DUP MLA Jimmy Spratt said that he was shocked to read in Saturday’s News Letter that the board, which oversees the work of the PSNI, had announced Alyson Kilpatrick as its new ‘human rights adviser’ but had not agreed what she would be paid.
Ms Kilpatrick has previously been employed by the Policing Board and last year it emerged that she had been paid more than £10,000 a month by the board as a legal consultant. In her first two years working as a consultant for the board, Ms Kilpatrick received more than a quarter of a million pounds.
However, when asked what salary Ms Kilpatrick would be paid, a spokeswoman for the board said: “The human rights adviser is not paid a salary.
“The post is remunerated on a per diem [per day] basis.
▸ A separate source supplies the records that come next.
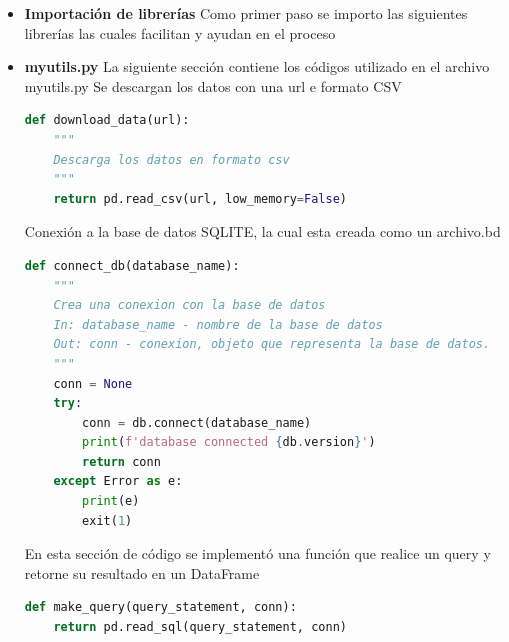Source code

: \documentclass[conference,compsoc,onecolumn]{IEEEtran}
\begin{document}
 \begin{itemize}
    \item \textbf{Importación de librerías}
    \singlespacing 
    Como primer paso se importo las siguientes librerías las cuales facilitan y ayudan en el proceso
    
    \singlespacing
    
    \item \textbf{myutils.py}
    La siguiente sección contiene los códigos utilizado en el archivo myutils.py
    \singlespacing 
    Se descargan los datos con una url e formato CSV
    
    \begin{lstlisting}[language=python, caption=Descarga de datos en formato CSV, captionpos=b, label=lst:SNRCode]
def download_data(url):
    """
    Descarga los datos en formato csv
    """
    return pd.read_csv(url, low_memory=False)
      \end{lstlisting}
    \singlespacing
   
Conexión a la base de datos SQLITE, la cual esta creada como un archivo.bd
        \begin{lstlisting}[language=python, caption=Creación de conexión a la base de datos, captionpos=b, label=lst:SNRCode]
def connect_db(database_name):
    """
    Crea una conexion con la base de datos
    In: database_name - nombre de la base de datos
    Out: conn - conexion, objeto que representa la base de datos.
    """
    conn = None
    try:
        conn = db.connect(database_name)
        print(f'database connected {db.version}')
        return conn
    except Error as e:
        print(e)
        exit(1)
      \end{lstlisting}
    \singlespacing

En esta sección de código se implementó una función que realice un query y retorne su resultado en un DataFrame 
        \begin{lstlisting}[language=python, caption=Funcion del desarrollo de querys, captionpos=b, label=lst:SNRCode]
def make_query(query_statement, conn):
    return pd.read_sql(query_statement, conn)


\end{lstlisting}
\end{itemize}
\end{document}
Terms and conditions are currently being finalised.”
Mr Spratt, who chaired the Policing Board’s human resources committee and stepped down from the board last year after a three-year term, has in the past raised concerns about Ms Kilpatrick’s remuneration.
He said that he would be speaking to party colleague David McIlveen, who suceeded him on the board, about the issue.
Mr McIlveen was on the committee which appointed Ms Kilpatrick and last week congratulated her on her appointment.
Mr Spratt said: “It is totally amazing that any board would see fit to make an appointment on the basis of not knowing the salary scales or anything else.
“I’ve sat on boards for the appointment of assistant chief constables – it’s one of the first things that they want to know.
“I think on that basis there need to be quesitons asked about this and certainly I will be speaking to David McIlveen before today’s out.”
Mr Spratt said that he was also concerned at the board’s accountability measures. He added: “In the past, they weren’t able to answer the question of what the accountability measures were as far as [Ms Kilpatrick’s] hourly rate, the daily rate if there was a daily rate, and how the whole thing was monitored.”